§ **Goal of the exercise**
Bring together copies of the lines in the data below that contain the word "gitee".

Extracted data entries:
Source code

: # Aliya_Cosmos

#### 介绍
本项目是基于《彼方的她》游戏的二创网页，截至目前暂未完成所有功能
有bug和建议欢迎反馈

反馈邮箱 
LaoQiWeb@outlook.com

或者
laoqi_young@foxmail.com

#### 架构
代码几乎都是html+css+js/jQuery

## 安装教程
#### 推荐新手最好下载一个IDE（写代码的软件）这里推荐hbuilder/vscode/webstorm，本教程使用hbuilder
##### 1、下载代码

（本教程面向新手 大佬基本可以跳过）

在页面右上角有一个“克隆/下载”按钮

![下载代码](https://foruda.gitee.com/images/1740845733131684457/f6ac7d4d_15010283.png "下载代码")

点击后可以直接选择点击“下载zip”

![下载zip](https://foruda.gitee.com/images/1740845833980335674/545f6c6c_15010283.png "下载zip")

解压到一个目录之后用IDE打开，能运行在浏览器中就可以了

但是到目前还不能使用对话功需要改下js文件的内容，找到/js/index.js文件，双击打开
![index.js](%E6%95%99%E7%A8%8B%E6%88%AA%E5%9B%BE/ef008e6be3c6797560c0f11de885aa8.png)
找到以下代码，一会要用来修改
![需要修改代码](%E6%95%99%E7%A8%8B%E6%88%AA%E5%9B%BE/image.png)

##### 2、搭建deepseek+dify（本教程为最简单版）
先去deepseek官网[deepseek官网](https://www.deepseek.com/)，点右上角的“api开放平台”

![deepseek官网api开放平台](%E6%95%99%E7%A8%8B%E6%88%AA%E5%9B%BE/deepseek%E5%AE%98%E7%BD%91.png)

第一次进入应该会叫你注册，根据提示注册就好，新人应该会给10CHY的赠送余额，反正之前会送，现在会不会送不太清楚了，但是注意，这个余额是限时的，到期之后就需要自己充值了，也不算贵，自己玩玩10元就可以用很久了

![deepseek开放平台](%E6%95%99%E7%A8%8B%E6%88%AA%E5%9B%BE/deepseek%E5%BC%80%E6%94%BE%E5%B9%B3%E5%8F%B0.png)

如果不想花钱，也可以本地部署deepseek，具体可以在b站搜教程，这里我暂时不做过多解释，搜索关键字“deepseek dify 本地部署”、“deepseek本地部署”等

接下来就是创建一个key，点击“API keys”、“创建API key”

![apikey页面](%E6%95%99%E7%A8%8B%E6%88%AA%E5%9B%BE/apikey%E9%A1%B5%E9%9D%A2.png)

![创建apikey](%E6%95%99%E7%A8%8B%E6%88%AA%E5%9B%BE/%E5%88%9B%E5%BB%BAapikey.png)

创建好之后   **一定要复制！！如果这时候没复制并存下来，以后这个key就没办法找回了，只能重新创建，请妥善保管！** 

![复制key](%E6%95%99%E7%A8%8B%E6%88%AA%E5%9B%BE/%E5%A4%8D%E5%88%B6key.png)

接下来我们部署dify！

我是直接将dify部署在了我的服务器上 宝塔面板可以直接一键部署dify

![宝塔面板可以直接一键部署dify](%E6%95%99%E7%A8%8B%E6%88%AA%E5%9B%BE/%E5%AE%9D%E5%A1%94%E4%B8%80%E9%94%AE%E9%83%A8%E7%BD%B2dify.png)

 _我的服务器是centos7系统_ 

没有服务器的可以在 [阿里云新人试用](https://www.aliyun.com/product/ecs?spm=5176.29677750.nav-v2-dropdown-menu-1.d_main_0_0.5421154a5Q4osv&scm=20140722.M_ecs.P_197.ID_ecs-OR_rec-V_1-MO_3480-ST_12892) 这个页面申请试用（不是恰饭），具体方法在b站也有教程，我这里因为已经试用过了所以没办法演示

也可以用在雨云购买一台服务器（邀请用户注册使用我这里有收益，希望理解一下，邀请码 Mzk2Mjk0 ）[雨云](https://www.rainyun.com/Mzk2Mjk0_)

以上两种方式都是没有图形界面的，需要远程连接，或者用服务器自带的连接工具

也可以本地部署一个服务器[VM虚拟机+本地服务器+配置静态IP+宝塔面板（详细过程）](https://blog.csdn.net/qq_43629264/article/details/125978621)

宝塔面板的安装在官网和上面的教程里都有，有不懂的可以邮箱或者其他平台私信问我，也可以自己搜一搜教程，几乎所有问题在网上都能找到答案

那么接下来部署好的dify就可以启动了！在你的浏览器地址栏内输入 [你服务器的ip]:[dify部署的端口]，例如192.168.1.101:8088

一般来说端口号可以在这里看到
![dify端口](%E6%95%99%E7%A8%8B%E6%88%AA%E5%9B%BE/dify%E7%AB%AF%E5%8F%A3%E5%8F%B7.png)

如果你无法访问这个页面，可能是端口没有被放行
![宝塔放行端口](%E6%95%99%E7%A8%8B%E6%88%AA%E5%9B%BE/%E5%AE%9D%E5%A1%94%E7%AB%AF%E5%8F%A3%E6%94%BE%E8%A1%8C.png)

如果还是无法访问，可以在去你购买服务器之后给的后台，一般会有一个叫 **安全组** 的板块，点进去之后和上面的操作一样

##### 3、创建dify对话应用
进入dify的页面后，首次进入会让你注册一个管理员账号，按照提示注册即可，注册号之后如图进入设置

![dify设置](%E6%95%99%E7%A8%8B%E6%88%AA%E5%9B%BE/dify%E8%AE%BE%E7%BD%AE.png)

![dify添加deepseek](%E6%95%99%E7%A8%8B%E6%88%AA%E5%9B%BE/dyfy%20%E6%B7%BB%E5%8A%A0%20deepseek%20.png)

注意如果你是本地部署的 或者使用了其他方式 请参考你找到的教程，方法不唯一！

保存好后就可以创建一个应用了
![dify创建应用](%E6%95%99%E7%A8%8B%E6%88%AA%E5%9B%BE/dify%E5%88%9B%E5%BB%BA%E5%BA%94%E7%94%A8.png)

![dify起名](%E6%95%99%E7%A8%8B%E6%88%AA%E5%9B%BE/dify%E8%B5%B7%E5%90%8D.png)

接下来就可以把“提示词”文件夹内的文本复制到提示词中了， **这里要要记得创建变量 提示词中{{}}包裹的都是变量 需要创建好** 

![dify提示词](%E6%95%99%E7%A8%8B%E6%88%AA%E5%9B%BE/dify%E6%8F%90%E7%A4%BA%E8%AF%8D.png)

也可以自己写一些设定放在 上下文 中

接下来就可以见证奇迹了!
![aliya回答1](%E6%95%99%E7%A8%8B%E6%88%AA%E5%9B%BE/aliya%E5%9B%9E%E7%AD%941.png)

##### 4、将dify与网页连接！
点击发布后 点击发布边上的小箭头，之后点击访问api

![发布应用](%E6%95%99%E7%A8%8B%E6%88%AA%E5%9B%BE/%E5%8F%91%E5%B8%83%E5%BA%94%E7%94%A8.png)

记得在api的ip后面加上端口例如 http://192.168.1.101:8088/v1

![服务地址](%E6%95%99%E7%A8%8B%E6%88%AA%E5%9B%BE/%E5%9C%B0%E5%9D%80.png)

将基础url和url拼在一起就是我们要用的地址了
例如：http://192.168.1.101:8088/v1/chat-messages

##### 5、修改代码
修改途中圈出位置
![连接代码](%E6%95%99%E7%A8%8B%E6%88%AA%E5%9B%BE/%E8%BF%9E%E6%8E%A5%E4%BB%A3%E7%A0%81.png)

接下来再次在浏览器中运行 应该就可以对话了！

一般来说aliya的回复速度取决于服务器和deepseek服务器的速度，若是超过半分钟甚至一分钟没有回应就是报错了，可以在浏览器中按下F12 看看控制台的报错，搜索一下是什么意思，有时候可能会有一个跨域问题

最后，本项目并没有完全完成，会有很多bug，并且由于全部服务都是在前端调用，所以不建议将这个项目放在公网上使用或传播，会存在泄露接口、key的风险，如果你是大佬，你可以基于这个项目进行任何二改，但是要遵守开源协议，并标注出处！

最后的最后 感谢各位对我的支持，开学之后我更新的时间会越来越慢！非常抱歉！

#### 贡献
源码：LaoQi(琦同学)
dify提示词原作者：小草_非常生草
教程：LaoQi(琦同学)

§ **Finished task**
![下载代码](https://foruda.gitee.com/images/1740845733131684457/f6ac7d4d_15010283.png "下载代码")
![下载zip](https://foruda.gitee.com/images/1740845833980335674/545f6c6c_15010283.png "下载zip")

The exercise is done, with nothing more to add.